GLI OMOLOGHI (sottotitolo: La tragedia di un uomo ridicolo)

DI MARIO PIAZZA

 

Nei rapporti tra stati ci si parla tra omologhi. I capi di stato con i capi di stato, i ministri coi ministri, i comandanti militari coi comandanti militari. Quando ciò non è possibile si usano gli ambasciatori che notoriamente non portano pena proprio perché danno semplicemente voce alla volontà dei propri governi.
Me lo immagino il Matteo Salvini che, superate le perplessità per quel prefisso “omo” di possibile natura sessuale, da quel maschione alfa che è prende in mano la situazione esclamando “Ghe pensi mì!”.
Che uomo, ragazzi.

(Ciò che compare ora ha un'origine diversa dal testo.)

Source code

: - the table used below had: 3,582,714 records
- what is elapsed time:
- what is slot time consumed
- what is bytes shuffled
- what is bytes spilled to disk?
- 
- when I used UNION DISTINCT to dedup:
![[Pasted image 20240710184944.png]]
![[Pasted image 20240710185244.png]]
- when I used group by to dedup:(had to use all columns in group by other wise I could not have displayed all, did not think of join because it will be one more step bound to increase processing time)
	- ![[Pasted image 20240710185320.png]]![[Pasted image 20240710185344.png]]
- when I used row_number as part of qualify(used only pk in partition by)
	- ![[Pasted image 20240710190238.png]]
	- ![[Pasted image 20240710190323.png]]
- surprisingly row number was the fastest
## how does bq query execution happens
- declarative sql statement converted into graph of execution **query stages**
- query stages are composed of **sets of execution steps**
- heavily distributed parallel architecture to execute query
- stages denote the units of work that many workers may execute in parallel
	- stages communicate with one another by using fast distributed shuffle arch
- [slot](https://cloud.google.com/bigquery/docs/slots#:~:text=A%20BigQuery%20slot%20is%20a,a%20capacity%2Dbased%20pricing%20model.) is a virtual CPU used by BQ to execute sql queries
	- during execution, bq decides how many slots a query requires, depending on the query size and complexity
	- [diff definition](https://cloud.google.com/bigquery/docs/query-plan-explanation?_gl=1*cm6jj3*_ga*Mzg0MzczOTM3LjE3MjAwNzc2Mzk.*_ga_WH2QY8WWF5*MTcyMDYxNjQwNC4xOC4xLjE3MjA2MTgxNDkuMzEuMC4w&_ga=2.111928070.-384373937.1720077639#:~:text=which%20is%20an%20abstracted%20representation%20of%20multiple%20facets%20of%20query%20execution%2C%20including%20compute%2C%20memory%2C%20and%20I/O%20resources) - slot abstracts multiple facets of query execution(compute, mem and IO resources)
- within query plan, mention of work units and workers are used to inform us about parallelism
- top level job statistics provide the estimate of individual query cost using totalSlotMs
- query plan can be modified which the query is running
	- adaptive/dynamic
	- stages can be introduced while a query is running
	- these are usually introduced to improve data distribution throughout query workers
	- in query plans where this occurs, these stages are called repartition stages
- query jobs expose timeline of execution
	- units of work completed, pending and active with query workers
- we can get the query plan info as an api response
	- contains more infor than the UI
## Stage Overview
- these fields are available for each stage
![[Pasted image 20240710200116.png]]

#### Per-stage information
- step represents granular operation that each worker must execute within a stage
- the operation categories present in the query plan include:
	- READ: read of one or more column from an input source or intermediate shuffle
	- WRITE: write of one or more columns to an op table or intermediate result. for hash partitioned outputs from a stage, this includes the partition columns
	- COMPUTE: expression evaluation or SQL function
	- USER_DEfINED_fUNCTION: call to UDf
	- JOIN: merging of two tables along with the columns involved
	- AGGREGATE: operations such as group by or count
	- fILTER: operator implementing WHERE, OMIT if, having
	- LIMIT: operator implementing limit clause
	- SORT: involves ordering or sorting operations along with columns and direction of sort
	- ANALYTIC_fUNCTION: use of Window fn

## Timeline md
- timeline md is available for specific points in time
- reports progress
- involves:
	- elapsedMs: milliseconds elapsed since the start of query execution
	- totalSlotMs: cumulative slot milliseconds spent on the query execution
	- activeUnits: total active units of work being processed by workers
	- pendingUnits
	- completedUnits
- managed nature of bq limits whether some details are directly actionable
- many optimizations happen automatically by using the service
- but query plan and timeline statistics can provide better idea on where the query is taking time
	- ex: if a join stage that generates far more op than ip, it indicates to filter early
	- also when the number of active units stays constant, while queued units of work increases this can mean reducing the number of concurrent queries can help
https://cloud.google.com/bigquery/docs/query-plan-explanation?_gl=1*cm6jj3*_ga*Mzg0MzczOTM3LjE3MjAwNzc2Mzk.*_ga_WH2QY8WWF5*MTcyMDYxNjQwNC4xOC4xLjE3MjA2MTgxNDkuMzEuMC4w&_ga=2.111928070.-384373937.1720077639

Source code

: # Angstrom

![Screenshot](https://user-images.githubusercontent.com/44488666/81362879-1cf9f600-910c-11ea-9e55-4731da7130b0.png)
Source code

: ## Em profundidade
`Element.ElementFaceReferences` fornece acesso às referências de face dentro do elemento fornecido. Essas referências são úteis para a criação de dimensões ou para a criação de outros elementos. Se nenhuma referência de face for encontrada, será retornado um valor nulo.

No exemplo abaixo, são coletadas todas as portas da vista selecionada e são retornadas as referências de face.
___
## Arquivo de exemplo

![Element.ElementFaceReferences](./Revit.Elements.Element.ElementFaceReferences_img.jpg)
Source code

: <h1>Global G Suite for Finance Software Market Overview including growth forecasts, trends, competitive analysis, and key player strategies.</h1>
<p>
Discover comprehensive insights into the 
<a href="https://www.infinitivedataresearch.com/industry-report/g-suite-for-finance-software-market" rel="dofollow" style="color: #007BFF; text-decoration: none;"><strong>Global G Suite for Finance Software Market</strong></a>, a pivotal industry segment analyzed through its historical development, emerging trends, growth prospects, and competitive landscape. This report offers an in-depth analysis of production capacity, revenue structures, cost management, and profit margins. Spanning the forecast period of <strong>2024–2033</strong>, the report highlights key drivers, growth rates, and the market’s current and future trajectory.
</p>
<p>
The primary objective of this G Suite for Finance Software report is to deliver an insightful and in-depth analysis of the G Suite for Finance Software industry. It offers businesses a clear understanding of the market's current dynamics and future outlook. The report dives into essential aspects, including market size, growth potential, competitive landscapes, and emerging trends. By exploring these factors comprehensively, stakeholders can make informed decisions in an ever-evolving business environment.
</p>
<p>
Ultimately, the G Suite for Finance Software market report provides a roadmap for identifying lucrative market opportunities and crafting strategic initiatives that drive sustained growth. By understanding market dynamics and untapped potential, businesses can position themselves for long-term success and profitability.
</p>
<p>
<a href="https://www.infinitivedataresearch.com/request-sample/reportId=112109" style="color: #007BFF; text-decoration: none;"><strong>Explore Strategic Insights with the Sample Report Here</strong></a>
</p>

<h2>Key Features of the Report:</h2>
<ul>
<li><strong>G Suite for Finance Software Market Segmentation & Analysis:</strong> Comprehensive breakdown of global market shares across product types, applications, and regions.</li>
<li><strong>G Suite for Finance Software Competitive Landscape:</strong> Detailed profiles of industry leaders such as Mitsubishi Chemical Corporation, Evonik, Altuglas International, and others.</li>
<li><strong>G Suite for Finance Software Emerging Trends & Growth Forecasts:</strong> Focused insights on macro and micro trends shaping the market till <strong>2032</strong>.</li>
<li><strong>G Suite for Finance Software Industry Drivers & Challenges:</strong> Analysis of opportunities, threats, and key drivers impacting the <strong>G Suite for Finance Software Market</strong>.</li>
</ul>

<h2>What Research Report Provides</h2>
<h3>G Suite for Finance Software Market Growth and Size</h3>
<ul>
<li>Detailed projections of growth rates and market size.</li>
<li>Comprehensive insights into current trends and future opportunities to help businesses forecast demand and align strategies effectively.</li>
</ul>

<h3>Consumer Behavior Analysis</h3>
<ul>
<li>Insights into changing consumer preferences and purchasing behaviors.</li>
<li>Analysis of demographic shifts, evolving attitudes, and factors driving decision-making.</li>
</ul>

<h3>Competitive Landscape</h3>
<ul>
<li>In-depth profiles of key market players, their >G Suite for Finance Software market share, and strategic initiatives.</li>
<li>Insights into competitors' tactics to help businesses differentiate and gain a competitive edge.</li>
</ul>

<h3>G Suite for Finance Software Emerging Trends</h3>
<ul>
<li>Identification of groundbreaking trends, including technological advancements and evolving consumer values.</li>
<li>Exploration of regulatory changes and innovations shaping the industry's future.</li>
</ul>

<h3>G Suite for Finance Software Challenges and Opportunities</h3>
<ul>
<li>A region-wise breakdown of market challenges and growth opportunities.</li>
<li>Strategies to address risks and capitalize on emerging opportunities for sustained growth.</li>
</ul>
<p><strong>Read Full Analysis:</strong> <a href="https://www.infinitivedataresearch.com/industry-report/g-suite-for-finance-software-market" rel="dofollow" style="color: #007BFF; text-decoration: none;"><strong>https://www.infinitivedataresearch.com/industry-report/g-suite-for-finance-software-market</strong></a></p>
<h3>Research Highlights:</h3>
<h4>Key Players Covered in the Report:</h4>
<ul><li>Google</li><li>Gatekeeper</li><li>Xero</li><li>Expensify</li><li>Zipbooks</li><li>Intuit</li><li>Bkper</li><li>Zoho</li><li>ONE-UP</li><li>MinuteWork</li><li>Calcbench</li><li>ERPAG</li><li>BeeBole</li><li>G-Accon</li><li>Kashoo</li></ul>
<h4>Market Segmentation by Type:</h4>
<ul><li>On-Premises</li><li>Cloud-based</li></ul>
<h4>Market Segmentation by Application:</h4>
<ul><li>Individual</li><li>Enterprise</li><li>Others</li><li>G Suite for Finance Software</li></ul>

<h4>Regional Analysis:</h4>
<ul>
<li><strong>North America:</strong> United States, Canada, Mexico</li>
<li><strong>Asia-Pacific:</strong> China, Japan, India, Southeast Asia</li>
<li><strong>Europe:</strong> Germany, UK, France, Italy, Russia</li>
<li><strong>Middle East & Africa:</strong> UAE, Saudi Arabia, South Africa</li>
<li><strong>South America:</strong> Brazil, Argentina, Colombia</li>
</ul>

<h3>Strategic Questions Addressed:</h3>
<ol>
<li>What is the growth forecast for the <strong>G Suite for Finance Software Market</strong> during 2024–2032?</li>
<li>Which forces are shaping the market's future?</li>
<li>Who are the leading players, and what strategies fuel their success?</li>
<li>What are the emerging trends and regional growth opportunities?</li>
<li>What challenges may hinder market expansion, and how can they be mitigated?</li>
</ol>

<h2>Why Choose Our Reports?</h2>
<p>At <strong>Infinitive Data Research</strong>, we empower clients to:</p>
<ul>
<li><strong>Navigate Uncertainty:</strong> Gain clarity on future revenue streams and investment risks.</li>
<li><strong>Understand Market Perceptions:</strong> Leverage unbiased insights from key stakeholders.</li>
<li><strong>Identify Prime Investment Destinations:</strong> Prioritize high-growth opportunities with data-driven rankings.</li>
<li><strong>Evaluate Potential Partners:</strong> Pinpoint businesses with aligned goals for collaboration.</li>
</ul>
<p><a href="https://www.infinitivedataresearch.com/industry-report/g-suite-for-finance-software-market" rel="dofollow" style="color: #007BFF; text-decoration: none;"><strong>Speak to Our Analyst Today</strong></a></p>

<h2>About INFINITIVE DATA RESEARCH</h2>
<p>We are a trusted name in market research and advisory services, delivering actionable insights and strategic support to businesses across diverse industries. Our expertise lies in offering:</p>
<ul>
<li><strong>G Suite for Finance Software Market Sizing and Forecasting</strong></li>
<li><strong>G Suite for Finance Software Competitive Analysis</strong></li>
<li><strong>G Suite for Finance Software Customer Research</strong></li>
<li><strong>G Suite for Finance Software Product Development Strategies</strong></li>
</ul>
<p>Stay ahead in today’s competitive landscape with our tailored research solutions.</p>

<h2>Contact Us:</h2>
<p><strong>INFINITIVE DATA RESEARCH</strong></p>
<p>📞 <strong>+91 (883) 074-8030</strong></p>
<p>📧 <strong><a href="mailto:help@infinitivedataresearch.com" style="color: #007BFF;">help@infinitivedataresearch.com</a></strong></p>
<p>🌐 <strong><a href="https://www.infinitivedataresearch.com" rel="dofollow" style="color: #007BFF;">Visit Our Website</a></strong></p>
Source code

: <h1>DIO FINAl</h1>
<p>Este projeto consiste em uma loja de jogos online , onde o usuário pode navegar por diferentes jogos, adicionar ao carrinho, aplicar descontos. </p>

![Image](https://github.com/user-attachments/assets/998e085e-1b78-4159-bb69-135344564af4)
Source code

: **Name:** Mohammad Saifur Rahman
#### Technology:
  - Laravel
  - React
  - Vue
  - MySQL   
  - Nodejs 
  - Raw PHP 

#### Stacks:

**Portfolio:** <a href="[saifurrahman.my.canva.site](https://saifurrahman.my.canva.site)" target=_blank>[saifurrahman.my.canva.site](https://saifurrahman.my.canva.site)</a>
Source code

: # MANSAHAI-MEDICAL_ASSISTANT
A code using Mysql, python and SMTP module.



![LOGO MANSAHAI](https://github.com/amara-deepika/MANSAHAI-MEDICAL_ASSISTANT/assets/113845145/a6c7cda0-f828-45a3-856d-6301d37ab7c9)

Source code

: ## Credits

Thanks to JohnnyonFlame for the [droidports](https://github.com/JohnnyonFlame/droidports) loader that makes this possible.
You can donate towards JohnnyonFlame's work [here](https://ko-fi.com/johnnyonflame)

Di quelli inzuppati di dopobarba scadente che non devono chiedere mai, non chiede a Draghi se può andare e non chiede a Putin se è interessato a riceverlo ma soprattutto non chiede a se stesso a che titolo avrebbe intrapreso la sua missione di pace.
Eppure in Russia di suoi omologhi ne avrebbe trovati a vagonate cercandoli tra quelli che hanno truffato lo stato e hanno abusato dei suoi mezzi, che hanno usato la polizia per reprimere gli oppositori, che si sono ingozzati come maiali di salamini e di tangenti, che hanno seminato a piene mani odio sociale, maschilismo, violenza, omofobia e razzismo.
Già, però anche con loro il Salvini avrebbe fatto la figura dello straccione piottaro… Meglio ripensarci, meglio non lasciare vuoto quell’ombrellone del Papeete così perfetto per le sue reali caratteristiche e dimensioni.